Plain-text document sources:
#####

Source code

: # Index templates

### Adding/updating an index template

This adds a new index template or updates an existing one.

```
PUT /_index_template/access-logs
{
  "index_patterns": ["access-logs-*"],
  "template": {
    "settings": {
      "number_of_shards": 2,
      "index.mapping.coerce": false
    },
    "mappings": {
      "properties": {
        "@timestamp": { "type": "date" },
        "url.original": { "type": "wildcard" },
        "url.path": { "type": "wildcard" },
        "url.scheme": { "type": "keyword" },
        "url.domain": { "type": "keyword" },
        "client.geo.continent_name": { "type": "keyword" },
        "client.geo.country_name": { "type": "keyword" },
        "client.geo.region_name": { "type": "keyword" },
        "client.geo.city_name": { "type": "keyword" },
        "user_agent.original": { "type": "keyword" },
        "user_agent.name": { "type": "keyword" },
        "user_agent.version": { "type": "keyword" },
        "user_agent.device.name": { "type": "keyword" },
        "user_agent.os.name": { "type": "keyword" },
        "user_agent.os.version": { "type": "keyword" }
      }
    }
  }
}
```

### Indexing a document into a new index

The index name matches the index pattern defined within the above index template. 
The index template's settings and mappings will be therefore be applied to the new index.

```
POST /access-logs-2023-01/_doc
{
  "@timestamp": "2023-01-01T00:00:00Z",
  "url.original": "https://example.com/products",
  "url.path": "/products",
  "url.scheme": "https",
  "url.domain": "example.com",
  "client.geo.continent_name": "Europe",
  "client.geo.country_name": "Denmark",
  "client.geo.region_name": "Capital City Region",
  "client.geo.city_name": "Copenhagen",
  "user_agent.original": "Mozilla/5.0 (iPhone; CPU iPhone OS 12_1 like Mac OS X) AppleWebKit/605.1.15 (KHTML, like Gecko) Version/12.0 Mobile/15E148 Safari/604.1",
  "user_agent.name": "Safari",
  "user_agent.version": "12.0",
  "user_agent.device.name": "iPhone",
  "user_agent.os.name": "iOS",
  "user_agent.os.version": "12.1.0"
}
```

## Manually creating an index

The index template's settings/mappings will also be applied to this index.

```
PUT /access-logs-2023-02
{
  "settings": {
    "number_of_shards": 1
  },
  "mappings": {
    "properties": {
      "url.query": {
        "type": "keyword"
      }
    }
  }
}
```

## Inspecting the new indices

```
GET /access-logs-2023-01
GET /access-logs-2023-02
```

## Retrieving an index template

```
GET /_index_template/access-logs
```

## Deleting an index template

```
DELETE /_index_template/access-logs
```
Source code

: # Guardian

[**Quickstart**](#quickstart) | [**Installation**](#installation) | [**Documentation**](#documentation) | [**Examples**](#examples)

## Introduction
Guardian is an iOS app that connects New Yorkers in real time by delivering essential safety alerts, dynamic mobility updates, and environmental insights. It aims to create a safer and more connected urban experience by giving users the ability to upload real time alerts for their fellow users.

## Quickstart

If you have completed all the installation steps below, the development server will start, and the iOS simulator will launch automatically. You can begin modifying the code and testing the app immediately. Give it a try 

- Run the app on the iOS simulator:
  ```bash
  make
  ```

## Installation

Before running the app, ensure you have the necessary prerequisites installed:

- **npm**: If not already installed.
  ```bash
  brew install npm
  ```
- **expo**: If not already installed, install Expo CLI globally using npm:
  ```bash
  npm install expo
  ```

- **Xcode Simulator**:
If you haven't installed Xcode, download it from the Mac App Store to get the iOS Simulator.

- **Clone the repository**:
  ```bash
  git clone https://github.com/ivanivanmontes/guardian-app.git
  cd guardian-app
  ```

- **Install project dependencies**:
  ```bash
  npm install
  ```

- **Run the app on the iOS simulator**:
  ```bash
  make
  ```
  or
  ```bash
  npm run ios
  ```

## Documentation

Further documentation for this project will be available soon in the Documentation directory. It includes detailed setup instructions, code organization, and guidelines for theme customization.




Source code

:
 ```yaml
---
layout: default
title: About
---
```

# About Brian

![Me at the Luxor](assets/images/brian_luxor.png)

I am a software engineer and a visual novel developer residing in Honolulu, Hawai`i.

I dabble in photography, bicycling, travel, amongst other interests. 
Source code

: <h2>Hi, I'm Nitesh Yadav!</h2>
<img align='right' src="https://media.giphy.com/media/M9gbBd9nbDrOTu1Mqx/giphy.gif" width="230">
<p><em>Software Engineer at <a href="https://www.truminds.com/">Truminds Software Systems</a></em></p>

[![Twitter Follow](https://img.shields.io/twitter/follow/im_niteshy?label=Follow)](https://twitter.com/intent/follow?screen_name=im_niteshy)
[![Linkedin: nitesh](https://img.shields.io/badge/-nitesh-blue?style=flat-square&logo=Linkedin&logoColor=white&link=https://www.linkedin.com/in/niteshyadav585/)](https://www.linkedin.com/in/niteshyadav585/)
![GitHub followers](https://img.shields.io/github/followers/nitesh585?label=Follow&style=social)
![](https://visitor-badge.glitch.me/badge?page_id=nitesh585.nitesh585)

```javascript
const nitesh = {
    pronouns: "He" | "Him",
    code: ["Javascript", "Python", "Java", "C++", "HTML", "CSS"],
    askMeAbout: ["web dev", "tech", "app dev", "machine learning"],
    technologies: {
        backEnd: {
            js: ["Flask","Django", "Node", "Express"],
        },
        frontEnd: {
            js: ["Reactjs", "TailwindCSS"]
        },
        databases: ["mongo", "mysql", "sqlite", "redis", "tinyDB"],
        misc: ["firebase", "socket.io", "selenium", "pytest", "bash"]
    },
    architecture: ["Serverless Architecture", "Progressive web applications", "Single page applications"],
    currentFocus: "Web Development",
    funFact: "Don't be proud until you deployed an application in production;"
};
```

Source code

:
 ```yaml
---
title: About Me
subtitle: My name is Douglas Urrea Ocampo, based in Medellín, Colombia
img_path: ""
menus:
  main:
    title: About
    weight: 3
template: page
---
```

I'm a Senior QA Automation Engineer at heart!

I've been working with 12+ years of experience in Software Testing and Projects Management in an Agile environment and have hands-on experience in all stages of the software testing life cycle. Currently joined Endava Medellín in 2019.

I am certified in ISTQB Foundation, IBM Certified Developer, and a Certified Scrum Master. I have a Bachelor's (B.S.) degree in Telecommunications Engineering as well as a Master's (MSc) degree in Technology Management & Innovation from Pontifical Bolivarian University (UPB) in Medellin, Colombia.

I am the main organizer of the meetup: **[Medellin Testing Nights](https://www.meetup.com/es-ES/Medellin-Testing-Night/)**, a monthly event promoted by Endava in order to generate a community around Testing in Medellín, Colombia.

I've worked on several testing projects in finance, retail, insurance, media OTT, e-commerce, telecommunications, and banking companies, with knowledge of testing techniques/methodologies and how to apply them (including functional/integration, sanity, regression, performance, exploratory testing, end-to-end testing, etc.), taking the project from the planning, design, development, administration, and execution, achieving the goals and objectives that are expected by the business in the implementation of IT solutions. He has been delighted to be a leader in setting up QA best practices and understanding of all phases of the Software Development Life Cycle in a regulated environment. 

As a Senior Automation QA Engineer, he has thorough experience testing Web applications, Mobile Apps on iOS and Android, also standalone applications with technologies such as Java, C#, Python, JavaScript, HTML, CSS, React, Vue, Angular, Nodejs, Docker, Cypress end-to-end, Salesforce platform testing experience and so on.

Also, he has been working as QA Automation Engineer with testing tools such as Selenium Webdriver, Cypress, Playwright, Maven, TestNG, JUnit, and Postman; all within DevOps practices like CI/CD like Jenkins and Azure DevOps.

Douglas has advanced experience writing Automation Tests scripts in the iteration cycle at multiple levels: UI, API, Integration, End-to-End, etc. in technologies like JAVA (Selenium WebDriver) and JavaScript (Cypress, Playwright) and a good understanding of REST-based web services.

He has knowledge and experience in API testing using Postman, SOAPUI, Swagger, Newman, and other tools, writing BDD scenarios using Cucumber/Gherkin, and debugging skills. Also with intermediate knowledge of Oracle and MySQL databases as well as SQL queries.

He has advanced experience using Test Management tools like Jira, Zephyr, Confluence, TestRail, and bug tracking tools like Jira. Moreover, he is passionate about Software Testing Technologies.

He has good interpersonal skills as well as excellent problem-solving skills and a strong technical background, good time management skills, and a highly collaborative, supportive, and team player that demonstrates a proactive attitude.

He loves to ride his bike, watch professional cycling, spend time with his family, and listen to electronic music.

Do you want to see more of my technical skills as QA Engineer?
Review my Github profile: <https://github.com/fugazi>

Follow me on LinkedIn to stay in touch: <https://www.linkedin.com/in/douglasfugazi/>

#####

§ WHAT THE TASK REQUIRES
Your response should contain each line of the entries above that holds the string "installed".

§ WRITTEN SOLUTION
Before running the app, ensure you have the necessary prerequisites installed:
- **npm**: If not already installed.
- **expo**: If not already installed, install Expo CLI globally using npm:
If you haven't installed Xcode, download it from the Mac App Store to get the iOS Simulator.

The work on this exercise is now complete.